In Reich’s article regarding the proposal for the Toyako G8 Summit, he brings up a few interesting and somewhat controversial points with health reform.  Efforts to improve health conditions on a global level have focused on two separate strategies – the horizontal approach and the vertical approach.  After implementing each strategy one at a time, it was shown that both need to be implemented simultaneously in order for effective, tangible reform to take place in an area.

The article discusses when the horizontal approach was implemented in the late 1970′s, the movement focused on disadvantaged populations in countries, taking a “multisectorial approach”.  The problem with this became low funding and the poor infrastructure of health systems in some of the poorest countries, especially sub-Saharan Africa.  The second strategy, the vertical approach, focuses on specific diseases when tackling healthcare reform.  This proved to be beneficial and successful for a while – it meant the establishment of several organizations, funds and donors to combat specific illnesses that plagued developing countries.

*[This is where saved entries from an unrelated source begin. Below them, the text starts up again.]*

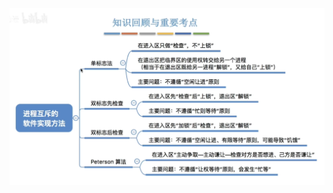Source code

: 


![输入图片说明](/imgs/2025-09-18/43Jf8c6GintD8LKE.png)


<!--stackedit_data:
eyJoaXN0b3J5IjpbMTY3NzUyNTI4NF19
-->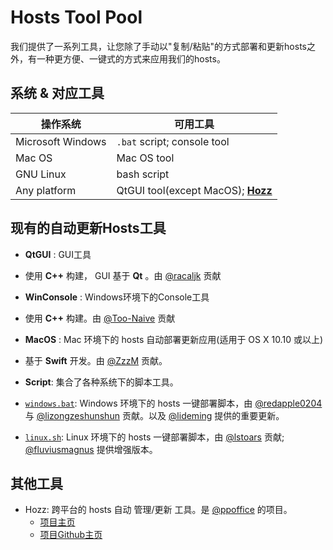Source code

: # Hosts Tool Pool

我们提供了一系列工具，让您除了手动以"复制/粘贴"的方式部署和更新hosts之外，有一种更方便、一键式的方式来应用我们的hosts。

## 系统 & 对应工具

操作系统 | 可用工具
--------|---------
Microsoft Windows | `.bat` script; console tool
Mac OS | Mac OS tool
GNU Linux | bash script
Any platform | QtGUI tool(except MacOS); [**Hozz**](http://ppoffice.github.io/Hozz)

## 现有的自动更新Hosts工具

 - **QtGUI** : GUI工具
  - 使用 **C++** 构建， GUI 基于 **Qt** 。由 [@racaljk](https://github.com/racaljk) 贡献

 - **WinConsole** : Windows环境下的Console工具
  - 使用 **C++** 构建。由 [@Too-Naive](https://github.com/Too-Naive) 贡献

 - **MacOS** : Mac 环境下的 hosts 自动部署更新应用(适用于 OS X 10.10 或以上)
  - 基于 **Swift** 开发。由 [@ZzzM](https://github.com/ZzzM) 贡献。

 - **Script**: 集合了各种系统下的脚本工具。
  - [`windows.bat`](http://keving.pythonanywhere.com/hosts_scripts/script_tool_for_windows.bat): Windows 环境下的 hosts 一键部署脚本，由 [@redapple0204](https://github.com/redapple0204) 与 [@lizongzeshunshun](https://github.com/lizongzeshunshun) 贡献。以及 [@lideming](https://github.com/lideming) 提供的重要更新。

  - [`linux.sh`](http://keving.pythonanywhere.com/hosts_scripts/script_tool_for_linux.sh): Linux 环境下的 hosts 一键部署脚本，由 [@lstoars](https://github.com/lstoars) 贡献; [@fluviusmagnus](https://github.com/fluviusmagnus) 提供增强版本。

## 其他工具

- Hozz: 跨平台的 hosts 自动 管理/更新 工具。是 [@ppoffice](https://github.com/ppoffice) 的项目。
    - [项目主页](http://ppoffice.github.io/Hozz)
    - [项目Github主页](https://github.com/ppoffice/Hozz)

However, the ironic part of both strategies, is that one doesn’t exactly work without the other.  The horizontal approach focused more on overall health infrastructures in place – a more general approach than something so specific as tackling certain diseases.  Although the vertical approach produced tangible results – assistance for health grew from $6 billion in 2000 to $14 billion in 2005 – it was found to be inefficient in countries that did not have strong health systems in place.  Many countries have made little progress on achieving key targets set by the UN Millennium Development Goals, mainly because these targets depend on strong health system performance.  The UN has stepped in and helped many struggling countries achieve the MDGs by implementing programs such as the Millennium Village Project intervention.  This project will target a specific problem in a community and implement effective solutions that are not only organized (a systems-oriented approach), but they target a specific area – so in essence, they are balancing both a vertical and horizontal approach to reform.

Another problem with a solely vertical approach to health reform is that so many disease-focused programs receive funding from multiple donors, that oftentimes the programs in these countries are uncoordinated and not strongly organized.  Similar to many of the UN projects (such as the MVP), we need to improve the programs and the infrastructure that support disease-focused strategies.  The World Bank is another contributor to successful, systems-oriented approach programs, with their Healthy Development Strategy.  To focus on a specific country that succeeded with an effective blending of both approaches is Japan.  After their health system was destroyed after WWII, their focus was not only to build up the destroyed system, but it targeted specific diseases in its reform as well.  It empowered the people by providing handbooks on good health practices and incentivized current health employees.  China, on the other hand, focused solely on training more village health workers, which just lead to an oversupply of physicians who couldn’t find jobs.

Although these examples show that successful health reform requires a simultaneous implementation of both horizontal and vertical approaches, it’s not always that straight-forward.  Climate change is another factor that could pose a negative effect on global health and that is generally out of our control.  Changes such as flooding in low-lying areas, also increases the range of tropical diseases.  The difficulties and barriers to health reform will always present themselves in some way; the most we can do is ensure we are using the optimal blend of best approaches in each country.